IDE stands for Intelligent Drive Electronics. This is an improvement over the older MFM style hard drives used in the XT-class PCs, like the original IBM PC. The older MFM drives had very little 'brains' in them. They only possessed the glue logic and signal processing that moved the heads and spun the platters. All the intelligence was expected to be in the MFM controller card.

With the advent of the AT-style PC computer, came the AT Attachment interface (ATA), which is also confusingly called IDE. This put more and more of the drive intelligence into the drive, and less reliance into the controller. Drives became more expensive, and controllers got cheaper.

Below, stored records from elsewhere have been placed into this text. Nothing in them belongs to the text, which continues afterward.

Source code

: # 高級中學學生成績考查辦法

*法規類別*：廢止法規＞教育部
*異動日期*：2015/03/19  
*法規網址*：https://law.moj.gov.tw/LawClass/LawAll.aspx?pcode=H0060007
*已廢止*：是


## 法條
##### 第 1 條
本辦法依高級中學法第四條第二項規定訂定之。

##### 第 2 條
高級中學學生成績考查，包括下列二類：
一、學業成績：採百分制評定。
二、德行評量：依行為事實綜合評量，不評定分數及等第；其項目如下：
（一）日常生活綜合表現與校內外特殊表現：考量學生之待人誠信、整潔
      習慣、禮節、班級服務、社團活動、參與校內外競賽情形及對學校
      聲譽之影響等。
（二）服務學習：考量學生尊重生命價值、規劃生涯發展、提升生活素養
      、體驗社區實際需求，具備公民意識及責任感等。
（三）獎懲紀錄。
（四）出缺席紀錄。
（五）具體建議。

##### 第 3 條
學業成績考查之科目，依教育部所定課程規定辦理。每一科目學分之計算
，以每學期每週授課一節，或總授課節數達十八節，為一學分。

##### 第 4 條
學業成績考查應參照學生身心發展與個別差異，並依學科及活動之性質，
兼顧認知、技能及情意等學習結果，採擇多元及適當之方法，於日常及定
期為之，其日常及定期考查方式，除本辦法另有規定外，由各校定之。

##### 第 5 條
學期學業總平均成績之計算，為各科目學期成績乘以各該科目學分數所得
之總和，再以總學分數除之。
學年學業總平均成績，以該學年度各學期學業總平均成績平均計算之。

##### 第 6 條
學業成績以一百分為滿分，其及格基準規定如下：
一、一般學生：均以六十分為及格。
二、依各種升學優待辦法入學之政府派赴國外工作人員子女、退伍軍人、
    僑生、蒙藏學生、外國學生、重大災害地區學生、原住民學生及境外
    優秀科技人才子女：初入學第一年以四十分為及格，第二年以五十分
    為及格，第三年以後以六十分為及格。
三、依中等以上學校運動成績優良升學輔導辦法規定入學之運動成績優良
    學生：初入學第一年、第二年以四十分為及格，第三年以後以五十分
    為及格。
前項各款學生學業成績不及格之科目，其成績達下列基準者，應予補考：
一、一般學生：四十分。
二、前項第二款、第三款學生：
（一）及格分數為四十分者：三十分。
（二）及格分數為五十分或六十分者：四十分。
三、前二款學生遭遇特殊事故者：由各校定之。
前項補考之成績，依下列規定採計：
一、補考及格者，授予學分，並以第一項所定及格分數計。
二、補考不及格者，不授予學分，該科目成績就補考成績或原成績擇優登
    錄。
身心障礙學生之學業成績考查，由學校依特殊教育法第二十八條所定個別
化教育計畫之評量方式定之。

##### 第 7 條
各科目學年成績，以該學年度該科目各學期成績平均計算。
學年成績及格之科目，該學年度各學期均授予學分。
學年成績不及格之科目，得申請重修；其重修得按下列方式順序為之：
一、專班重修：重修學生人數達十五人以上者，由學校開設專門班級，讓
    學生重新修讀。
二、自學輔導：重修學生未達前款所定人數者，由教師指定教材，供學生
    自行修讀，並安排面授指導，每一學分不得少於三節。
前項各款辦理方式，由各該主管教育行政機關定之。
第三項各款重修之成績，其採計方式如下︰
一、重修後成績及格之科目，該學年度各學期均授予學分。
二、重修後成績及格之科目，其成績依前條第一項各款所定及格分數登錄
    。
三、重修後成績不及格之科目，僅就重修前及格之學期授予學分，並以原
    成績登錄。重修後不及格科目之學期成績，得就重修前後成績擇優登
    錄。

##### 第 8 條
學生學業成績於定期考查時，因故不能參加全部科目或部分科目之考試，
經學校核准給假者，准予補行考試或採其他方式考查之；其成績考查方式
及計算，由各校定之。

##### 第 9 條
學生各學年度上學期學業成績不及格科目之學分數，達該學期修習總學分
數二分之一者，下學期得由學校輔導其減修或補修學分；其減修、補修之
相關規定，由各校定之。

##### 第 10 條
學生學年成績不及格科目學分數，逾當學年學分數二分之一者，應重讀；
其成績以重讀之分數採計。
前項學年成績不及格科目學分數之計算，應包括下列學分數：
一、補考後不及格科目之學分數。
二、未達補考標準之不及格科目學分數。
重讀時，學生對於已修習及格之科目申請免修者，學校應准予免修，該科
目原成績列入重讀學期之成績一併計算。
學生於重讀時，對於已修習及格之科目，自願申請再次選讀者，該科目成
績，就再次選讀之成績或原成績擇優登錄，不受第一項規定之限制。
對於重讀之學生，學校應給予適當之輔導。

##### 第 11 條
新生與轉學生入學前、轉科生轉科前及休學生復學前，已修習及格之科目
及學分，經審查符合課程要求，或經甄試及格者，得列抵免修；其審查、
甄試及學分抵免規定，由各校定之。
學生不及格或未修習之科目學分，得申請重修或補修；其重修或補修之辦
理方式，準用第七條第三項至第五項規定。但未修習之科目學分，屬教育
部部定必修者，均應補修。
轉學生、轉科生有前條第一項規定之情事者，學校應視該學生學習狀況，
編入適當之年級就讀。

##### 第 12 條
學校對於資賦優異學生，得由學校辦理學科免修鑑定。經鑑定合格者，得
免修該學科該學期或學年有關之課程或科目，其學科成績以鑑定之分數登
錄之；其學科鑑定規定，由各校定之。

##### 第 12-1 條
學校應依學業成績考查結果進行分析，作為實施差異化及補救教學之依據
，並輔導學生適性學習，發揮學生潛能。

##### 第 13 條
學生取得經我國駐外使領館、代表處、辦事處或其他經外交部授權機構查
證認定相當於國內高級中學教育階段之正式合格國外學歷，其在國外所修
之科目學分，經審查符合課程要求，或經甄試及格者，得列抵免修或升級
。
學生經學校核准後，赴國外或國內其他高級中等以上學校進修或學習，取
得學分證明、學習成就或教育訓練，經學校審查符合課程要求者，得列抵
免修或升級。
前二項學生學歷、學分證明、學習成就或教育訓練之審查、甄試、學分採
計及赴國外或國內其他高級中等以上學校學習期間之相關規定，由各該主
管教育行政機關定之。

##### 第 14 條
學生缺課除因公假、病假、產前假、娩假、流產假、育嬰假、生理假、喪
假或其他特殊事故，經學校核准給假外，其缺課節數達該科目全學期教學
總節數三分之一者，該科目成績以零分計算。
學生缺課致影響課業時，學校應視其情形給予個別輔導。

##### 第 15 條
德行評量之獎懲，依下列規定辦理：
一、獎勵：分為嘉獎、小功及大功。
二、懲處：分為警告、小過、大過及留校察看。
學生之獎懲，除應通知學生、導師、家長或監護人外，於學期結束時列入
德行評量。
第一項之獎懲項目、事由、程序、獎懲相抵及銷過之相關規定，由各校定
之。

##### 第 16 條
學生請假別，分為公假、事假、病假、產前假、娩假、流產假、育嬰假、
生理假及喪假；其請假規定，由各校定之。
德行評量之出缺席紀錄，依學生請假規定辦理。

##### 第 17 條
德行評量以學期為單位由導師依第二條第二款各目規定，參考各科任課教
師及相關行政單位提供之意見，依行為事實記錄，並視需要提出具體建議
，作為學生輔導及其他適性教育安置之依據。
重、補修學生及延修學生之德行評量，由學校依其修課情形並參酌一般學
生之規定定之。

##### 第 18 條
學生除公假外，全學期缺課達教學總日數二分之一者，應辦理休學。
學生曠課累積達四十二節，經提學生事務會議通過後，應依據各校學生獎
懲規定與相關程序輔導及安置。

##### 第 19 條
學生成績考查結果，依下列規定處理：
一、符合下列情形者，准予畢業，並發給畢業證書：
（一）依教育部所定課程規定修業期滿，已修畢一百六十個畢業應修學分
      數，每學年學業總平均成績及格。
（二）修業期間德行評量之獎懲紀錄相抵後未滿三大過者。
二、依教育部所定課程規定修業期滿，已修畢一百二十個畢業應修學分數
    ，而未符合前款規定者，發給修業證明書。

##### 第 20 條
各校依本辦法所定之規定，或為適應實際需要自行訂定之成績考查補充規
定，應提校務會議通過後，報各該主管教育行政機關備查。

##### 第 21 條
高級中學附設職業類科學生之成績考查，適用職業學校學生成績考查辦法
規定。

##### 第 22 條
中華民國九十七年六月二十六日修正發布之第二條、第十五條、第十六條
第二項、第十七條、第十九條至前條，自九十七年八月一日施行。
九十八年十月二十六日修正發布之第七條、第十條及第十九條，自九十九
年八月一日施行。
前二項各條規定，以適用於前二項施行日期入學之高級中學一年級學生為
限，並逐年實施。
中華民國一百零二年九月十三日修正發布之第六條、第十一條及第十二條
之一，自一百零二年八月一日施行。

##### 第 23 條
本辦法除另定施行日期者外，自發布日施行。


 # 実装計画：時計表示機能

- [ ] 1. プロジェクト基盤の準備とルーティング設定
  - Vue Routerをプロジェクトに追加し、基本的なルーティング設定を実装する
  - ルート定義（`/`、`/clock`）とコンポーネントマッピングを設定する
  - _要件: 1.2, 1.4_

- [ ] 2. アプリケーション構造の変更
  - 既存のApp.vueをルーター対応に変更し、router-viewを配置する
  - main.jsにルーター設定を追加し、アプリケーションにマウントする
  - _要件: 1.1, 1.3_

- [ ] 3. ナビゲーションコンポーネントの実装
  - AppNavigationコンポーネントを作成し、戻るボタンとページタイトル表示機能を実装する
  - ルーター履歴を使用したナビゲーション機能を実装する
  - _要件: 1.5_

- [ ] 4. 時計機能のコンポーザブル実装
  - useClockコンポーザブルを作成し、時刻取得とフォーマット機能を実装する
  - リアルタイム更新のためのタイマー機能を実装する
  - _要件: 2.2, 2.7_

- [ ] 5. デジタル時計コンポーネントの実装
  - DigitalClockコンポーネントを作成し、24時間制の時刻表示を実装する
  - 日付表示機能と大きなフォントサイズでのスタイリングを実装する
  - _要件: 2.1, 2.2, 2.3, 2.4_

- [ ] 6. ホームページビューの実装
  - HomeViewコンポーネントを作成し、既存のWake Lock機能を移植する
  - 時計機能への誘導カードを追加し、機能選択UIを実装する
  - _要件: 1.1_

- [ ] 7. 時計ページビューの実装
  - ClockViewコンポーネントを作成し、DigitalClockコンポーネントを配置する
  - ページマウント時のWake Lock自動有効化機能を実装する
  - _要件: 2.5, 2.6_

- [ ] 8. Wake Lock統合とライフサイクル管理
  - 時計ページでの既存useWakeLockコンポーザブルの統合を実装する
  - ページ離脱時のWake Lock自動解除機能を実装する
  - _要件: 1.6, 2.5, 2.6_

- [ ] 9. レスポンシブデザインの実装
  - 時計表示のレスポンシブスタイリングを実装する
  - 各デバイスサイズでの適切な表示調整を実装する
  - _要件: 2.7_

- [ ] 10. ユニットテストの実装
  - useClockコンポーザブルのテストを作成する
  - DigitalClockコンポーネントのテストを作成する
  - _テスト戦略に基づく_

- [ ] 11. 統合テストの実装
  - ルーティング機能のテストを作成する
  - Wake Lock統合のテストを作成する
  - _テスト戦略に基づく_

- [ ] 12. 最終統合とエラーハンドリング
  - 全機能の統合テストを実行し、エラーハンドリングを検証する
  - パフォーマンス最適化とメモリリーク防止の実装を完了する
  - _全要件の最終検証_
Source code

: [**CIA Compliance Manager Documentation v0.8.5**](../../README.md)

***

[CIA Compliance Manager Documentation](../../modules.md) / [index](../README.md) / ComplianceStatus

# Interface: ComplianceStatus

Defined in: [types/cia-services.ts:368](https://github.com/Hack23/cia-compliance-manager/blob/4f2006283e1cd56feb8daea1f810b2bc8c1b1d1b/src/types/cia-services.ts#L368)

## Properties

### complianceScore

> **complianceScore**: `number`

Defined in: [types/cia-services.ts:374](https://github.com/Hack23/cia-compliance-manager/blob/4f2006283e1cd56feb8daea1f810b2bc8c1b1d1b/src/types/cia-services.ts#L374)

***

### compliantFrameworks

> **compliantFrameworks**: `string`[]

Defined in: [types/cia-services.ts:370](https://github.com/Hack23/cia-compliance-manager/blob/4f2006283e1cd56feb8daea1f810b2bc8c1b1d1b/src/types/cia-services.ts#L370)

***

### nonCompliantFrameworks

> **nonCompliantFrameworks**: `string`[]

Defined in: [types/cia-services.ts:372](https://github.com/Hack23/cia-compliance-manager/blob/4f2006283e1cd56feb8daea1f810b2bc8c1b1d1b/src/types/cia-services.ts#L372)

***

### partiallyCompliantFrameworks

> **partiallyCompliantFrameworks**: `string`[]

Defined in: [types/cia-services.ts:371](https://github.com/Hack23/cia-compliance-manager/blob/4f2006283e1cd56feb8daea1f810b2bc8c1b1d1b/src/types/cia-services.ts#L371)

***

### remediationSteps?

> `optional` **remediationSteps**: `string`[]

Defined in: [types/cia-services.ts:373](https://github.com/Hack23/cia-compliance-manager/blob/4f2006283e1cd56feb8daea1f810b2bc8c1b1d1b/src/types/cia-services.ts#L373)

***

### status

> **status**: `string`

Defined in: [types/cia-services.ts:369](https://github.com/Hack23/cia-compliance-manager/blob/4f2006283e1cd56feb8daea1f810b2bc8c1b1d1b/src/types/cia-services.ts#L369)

ATA/IDE, being more intelligent, were easier to work with, as well. Gone were the days of carefully specifying the exact geometry of the drives. IDE drives could report their own geometry, and even lie on your behalf to get around 1024-cylinder limits and the like. Oh, it was faster too. Just trust me that IDE is better than MFM.

IDE has come along way since the original IBM PC-AT. Enhancements to ATA-33, ATA-66 and ATA-100 make data move faster, while extensions to the ATA specs allow the bus to also control CD-ROMs, CDRs, and some tape drives.

It says much for the design that ATA is still around. SCSI is still in many ways faster, but ATA is fast enough for most, and certainly much cheaper.

The controller itself, is usually simple enough that it is often integrated in Super-IO chipsets with the serial, parallel, floppy, and other interfaces. It is almost impossible to purchase a motherboard without an IDE interface already built in. You may still find some IDE on add-on boards, but that is usually the sign of a performance-enhancing IDE card, like the Ultra-66 from Promise Technology.

IDE interfaces express themselves as a pair of 40-pin headers. Each header is connected to a cable, and each cable can be connected to 1 or two drives. When two drives are connected on a single cable, one is named the master, and the other is slave. If you only have one drive on a cable, it is either master or single, depending on the drive. You set jumpers according to the manufacturer's documentation for this. The red stripe on the cable is usually near pins one and two, and on most drives is normally supposed to be near the power connector.